A mio avviso e non sono l’unico, la WWE ha offerto nella prima metà del 2020 un prodotto insufficiente, che ha seguito il trend degli anni precedenti e che addirittura è andato ad intaccare lo status di NXT.
Un impero come la WWE che sta riducendo il suo impatto nella cultura popolare mondiale in maniera preoccupante negli ultimi anni, superata da altre forme di intrattenimento. Seguire una serie popolare Netflix crea dibattito in rete e incuriosisce chi non l’ha ancora vista, il wrestling oggi è autoreferenziale: nasce e muore in seno agli appassionati. 


La parcellizzazione dell’intrattenimento divide i nostri risparmi e il nostro tempo in maniera impegnativa. Penso al tempo libero che mi ritaglio per farci stare alla bell’e meglio wrestling, sport, fumetti, videogiochi e film/serie tv e come me milioni di persone nel mondo.
Arriverà, presto o tardi per tutti, un momento in cui a qualcosa si dovrà rinunciare ed è evidente che il numero di persone del mondo che hanno rinunciato al wrestling (leggasi WWE) dall’inizio dell’anno ad oggi è alto, altissimo.


Una cosa che ho sempre pensato, spesso sbagliando lo ammetto, che in molte fasi storiche Vince McMahon abbia avuto l’idea che il marchio WWE fosse invincibile, insuperabile e che la gente lo seguisse in quanto tale e non per i lottatori che erano sotto contratto in quel momento. Perde Hulk Hogan e Bret e Shawn lo sostituiscono e così via fino a giorni nostri.
Una supponenza che in molti casi gli ha dato ragione in maniera schiacciante, ma da Roman Reigns in sostituzione di John Cena si è iniziato a incrinare qualcosa.
La Social Media Era ha schiacciato il vecchio sistema e la supponenza del “noi siamo la WWE e ci seguirete comunque” non funziona più. 
Ripenso ad una vecchissima intervista di Dan Peterson che ha sdoganato il wrestling in Italia per la mia generazione, in cui diceva come il wrestling abbia avuto successo televisivo negli USA negli anni Settanta per la semplicità della sua trasmissione. Un paio di telecamere, l’azione tutta concentrata nel ring e un programma in cui si potevano inserire spazi pubblicitari. In questo scenario Vince McMahon è cresciuto e si è fatto portabandiera di tutta la disciplina nel mondo.

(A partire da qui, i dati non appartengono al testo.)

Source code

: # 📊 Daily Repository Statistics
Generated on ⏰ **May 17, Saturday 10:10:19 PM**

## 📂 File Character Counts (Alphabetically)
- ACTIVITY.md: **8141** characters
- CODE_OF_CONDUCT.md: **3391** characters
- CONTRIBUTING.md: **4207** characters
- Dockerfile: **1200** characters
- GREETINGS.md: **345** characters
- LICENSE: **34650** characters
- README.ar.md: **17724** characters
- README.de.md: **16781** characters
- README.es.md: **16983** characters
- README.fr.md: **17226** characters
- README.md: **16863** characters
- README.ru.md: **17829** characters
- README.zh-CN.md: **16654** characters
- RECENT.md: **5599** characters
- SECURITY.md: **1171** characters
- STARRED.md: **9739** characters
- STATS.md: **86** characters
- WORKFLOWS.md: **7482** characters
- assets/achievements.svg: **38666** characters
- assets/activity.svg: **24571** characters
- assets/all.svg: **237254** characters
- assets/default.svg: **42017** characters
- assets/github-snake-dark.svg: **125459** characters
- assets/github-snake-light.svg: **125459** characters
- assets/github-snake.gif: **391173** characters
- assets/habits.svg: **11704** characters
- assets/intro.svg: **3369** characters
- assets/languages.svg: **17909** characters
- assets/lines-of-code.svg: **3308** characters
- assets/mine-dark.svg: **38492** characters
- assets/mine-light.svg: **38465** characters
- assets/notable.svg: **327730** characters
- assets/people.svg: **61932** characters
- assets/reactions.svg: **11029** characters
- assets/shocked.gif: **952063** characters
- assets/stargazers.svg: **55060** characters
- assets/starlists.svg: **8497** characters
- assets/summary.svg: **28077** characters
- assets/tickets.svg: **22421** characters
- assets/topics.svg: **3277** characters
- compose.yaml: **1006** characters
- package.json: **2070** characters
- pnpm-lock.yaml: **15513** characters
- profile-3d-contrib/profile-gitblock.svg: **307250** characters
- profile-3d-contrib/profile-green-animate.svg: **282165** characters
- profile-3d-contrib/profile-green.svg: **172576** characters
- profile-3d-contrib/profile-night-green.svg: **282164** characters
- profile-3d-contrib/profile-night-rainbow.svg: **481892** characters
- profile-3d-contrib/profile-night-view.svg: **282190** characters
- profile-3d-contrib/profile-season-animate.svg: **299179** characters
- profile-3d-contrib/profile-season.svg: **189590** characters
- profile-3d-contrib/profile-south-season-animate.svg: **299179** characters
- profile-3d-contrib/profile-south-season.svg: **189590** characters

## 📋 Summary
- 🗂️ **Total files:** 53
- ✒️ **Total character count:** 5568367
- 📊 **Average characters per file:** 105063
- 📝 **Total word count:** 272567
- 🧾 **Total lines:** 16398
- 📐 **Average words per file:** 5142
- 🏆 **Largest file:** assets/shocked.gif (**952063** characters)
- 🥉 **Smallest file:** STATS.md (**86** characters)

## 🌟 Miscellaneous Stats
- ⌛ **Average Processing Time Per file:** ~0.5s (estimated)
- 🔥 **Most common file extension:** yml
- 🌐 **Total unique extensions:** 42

Poi gli anni Novanta hanno alzato l’asticella: più telecamere, più azione fuori ring, più pubblicità. Un sistema insostenibile che ha portato a far sparire ECW e WCW. Dopo di che tutto è diventato di plastica e lucido. Di “raw” a Raw oggi rimane solo il nome.
In questi ultimi venti anni ci siamo spesso chiesti se qualcuno avesse la forza di sorpassare la WWE in termini di popolarità mondiale, ipotizzando fantasiosi investitori capaci di drenare tutto il mercato e i fan fidelizzati in decenni.
Il settore entertainment negli USA in questi mesi di Covid ha avuto un vuoto senza precedenti con lo sport bloccato e altre limitazioni che sulla carta aprivano la strada al wrestling in tv come l’occasione per crescere come mai prima negli ultimi anni e invece no.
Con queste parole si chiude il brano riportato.